Visiting the church of El Rocio, I came across, yes, yet another bride-to-be (getting married the following week). Here she is photographed at the altar of Virgin.
Outside, she was happy to indulge my fascination with Spanish weddings.
There were no people in El Rocio but next door, the Donana National Park had its fair share of flamingos. It was the closest we got to the park as it is protected very closely and only accessible by organised jeep tour.
Seeing the red water of the Rio Tinto:
The copper mine at Rio Tinto in Huelva is closed up and deserted now. Here are some photos which show the legacy of 80 years of open cast mining by the British-owned company…

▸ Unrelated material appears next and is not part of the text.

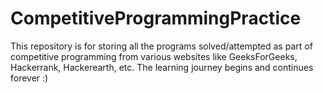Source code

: # CompetitiveProgrammingPractice
This repository is for storing all the programs solved/attempted as part of competitive programming from various websites like GeeksForGeeks, Hackerrank, Hackerearth, etc. The learning journey begins and continues forever :)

And no, the photo above is not a stray from my gallery of favourite Surrey suburbs.
This is a snap of some of the houses in the Rio Tinto’s Bella Vista area. That’s the Barrio Ingles or English district which was constructed in the late 19th century for Rio Tinto’s expat engineers.

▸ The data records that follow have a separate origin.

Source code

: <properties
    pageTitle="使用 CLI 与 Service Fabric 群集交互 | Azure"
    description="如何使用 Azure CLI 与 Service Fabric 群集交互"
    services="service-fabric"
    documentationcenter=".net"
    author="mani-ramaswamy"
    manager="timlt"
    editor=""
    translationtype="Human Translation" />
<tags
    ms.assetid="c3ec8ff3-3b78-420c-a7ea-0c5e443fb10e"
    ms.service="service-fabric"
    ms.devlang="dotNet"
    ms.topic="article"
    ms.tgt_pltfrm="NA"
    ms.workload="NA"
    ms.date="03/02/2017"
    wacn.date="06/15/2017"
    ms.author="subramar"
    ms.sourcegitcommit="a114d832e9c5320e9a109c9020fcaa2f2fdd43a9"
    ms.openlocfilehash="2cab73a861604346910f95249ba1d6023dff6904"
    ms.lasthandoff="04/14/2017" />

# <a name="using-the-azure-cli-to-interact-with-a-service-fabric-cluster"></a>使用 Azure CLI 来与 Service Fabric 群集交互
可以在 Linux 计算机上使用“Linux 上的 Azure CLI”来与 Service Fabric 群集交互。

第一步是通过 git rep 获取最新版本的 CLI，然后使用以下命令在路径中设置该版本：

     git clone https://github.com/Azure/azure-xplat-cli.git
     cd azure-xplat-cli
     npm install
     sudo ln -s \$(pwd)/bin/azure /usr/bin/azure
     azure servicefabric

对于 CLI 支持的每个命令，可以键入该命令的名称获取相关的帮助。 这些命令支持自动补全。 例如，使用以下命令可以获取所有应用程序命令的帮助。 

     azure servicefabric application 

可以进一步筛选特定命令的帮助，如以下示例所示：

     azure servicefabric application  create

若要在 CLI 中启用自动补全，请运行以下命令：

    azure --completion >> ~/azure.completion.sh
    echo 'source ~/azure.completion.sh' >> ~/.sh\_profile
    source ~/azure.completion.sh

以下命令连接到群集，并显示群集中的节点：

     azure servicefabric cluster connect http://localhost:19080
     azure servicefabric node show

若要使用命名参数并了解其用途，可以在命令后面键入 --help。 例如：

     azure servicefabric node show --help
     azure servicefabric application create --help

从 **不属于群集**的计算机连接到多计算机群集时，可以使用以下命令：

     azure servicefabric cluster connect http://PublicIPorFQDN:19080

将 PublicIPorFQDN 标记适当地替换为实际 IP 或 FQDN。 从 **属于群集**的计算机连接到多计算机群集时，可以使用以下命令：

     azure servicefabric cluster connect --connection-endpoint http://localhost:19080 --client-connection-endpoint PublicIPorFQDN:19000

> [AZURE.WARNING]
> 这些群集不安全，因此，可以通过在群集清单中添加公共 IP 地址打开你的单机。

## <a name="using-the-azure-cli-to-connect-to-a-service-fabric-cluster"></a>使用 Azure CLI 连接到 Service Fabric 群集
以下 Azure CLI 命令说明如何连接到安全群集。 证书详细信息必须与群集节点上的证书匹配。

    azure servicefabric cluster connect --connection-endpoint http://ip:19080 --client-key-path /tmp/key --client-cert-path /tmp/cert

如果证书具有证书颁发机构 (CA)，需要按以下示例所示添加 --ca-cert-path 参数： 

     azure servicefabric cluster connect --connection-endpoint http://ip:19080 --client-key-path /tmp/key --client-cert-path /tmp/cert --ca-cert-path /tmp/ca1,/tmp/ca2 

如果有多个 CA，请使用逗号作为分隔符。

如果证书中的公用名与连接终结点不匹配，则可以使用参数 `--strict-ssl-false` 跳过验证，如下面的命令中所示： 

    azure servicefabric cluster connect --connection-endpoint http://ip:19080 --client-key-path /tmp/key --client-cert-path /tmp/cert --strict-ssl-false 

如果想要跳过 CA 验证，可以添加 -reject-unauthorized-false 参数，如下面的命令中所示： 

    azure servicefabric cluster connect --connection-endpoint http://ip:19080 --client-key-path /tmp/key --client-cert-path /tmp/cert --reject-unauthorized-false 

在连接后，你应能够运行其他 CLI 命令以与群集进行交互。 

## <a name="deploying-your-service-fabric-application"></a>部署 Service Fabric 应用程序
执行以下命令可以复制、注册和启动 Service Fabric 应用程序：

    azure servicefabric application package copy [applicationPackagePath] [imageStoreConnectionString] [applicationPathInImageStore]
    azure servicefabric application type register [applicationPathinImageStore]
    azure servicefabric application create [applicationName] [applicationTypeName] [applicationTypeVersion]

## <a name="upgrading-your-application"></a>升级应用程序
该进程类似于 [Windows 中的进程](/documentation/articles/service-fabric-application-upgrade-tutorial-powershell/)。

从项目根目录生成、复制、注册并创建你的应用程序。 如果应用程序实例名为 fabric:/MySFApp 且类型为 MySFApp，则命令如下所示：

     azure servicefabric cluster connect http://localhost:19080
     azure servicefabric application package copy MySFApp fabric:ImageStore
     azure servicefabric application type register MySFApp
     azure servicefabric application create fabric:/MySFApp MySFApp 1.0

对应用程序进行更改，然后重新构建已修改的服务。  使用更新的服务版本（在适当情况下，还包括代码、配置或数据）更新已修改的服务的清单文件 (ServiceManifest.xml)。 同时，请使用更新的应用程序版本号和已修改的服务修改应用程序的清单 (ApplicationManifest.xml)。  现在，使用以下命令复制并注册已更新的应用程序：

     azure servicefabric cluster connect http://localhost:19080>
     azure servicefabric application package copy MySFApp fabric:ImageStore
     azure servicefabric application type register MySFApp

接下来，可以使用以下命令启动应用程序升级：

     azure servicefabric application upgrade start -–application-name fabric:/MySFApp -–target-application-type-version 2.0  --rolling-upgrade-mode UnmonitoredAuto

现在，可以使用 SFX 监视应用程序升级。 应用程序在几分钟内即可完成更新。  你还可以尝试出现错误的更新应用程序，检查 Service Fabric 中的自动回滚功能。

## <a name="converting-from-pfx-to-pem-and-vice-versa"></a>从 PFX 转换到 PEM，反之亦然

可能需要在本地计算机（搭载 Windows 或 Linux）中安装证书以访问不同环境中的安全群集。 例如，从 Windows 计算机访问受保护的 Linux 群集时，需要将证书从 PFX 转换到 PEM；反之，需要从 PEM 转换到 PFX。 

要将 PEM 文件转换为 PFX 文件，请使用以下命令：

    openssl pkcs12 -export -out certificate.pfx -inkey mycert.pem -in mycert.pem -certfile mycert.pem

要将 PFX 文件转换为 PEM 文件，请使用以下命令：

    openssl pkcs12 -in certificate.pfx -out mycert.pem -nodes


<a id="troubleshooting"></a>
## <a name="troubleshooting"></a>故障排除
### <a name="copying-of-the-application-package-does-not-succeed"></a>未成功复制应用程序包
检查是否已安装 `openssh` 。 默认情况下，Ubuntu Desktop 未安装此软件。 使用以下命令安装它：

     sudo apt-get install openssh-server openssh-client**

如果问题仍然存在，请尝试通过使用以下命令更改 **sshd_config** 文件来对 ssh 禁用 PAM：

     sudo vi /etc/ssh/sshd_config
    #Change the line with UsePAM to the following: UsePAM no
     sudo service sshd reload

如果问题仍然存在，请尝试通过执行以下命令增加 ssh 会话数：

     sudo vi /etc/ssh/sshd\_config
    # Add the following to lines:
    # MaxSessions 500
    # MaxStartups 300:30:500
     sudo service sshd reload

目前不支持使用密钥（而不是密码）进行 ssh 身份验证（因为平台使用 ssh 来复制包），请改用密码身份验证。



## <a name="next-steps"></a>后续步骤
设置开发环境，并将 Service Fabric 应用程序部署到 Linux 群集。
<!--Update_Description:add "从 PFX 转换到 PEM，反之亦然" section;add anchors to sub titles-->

The houses were built with their backs facing the town, clustered around tennis courts and a village green. It was quite bizarre to see them – like a corner of Esher swept up in a vortex and dumped into Huelva.
And finally, we ended the week in Jerez, sampling fino sherry wine at the Sandemans bodega …
…and we went to see the Andalusian horses dance at the Royal Andalusian School of Equestrian Art in Jerez.
We weren’t allowed take photos inside but here is one of the riders snapped on his way to the arena.
If, like me, you loved watching Charlotte Dujardin in the Olympics dressage, then the choreography of the show would be right up your street.
If, like Stuart, you weren’t too excited at seeing horses jump on their two back legs like kangaroos, then maybe give it a swerve. But he was very pleased to come out from the show and spot this stork nesting on top of the Sandeman building next door to the arena. So here’s this week’s bird photo…
More next week…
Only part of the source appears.